No reference herein to the Indenture and no provision of this Note or of the
Indenture shall alter or impair the obligation of the Company, which is absolute
and unconditional, to pay the principal of and interest on this Note at the
time, place and rate, and in the coin or currency, as prescribed herein and in
the Indenture.

As provided in the Indenture and subject to certain limitations therein set
forth, the transfer of this Note is registrable by the Holder hereof on the
Security Register of the Company, upon due presentment of this Note for
registration of transfer at the office of the Security Registrar, or at the
office of any Security Co-Registrar duly endorsed by, or accompanied by a
written instrument of transfer in form satisfactory to, the Company and the
Security Registrar or any such Security Co-Registrar duly executed by, the
Holder hereof or his attorney duly authorized in writing, and thereupon one or
more new Notes of authorized denominations and for the same aggregate principal
amount will be issued to the designated transferee or transferees.

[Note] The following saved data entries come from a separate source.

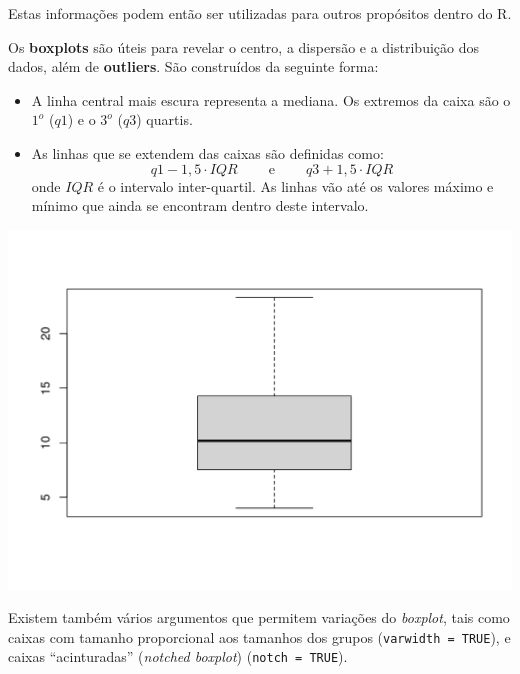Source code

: \documentclass[
  10pt,
  a4paper]{book}
\newenvironment{Shaded}{\begin{snugshade}}{\end{snugshade}}
\newcommand{\FunctionTok}[1]{\textcolor[rgb]{0.00,0.00,0.00}{#1}}
\newcommand{\NormalTok}[1]{#1}
\newcommand{\SpecialCharTok}[1]{\textcolor[rgb]{0.00,0.00,0.00}{#1}}
\providecommand{\tightlist}{%
  \setlength{\itemsep}{0pt}\setlength{\parskip}{0pt}}
\begin{document}
Estas informações podem então ser utilizadas para outros propósitos
dentro do R.

Os \textbf{boxplots} são úteis para revelar o centro, a dispersão e a
distribuição dos dados, além de \textbf{outliers}. São construídos da
seguinte forma:

\begin{itemize}
\tightlist
\item
  A linha central mais escura representa a mediana. Os extremos da
  caixa são o \(1^{o}\) (\(q1\)) e o \(3^{o}\) (\(q3\)) quartis.
\item
  As linhas que se extendem das caixas são definidas como:
  \[q1-1,5\cdot IQR\ \qquad \mathrm{e}\ \qquad q3+1,5\cdot IQR\]
  onde \(IQR\) é o intervalo inter-quartil. As linhas vão até os valores
  máximo e mínimo que ainda se encontram dentro deste intervalo.
\end{itemize}

\begin{Shaded}
\end{Shaded}

\begin{center}\includegraphics{figures/unnamed-chunk-312-1} \end{center}

Existem também vários argumentos que permitem variações do \emph{boxplot},
tais como caixas com tamanho proporcional aos tamanhos
dos grupos (\texttt{varwidth\ =\ TRUE}), e caixas ``acinturadas'' (\emph{notched
boxplot}) (\texttt{notch\ =\ TRUE}).
\end{document}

The Notes are issuable only as registered Notes without coupons in denominations
of $1000 and any integral multiple thereof. As provided in the Indenture and
subject to certain limitations therein set forth, Notes are exchangeable for new
Notes of any authorized denominations of the same aggregate principal amount as
requested by the Holder surrendering the same. If (x) the Securities Depository
is at any time unwilling or unable to continue as securities depository and a
successor depository is not appointed by the Company within 60 days, (y) the
Company executes and delivers to the Trustee a Company Order to the effect that
this Note shall be exchangeable or (z) an Event of Default has occurred and is
continuing with respect to the Notes, this Note shall be exchangeable for Notes
in definitive form of like tenor and of an equal aggregate principal amount, in
denominations of $1,000 and integral multiples thereof. Such definitive Notes
shall be registered in such name or names as the Securities Depository shall
instruct the Trustee. If definitive Notes are so delivered, the Company may make
such changes to the form of this Note as are necessary or appropriate to allow
for the issuance of such definitive Notes.

No service charge shall be made for any such registration of transfer or
exchange, but the Company may require payment of a sum sufficient to cover any
tax or other governmental charge payable in connection therewith.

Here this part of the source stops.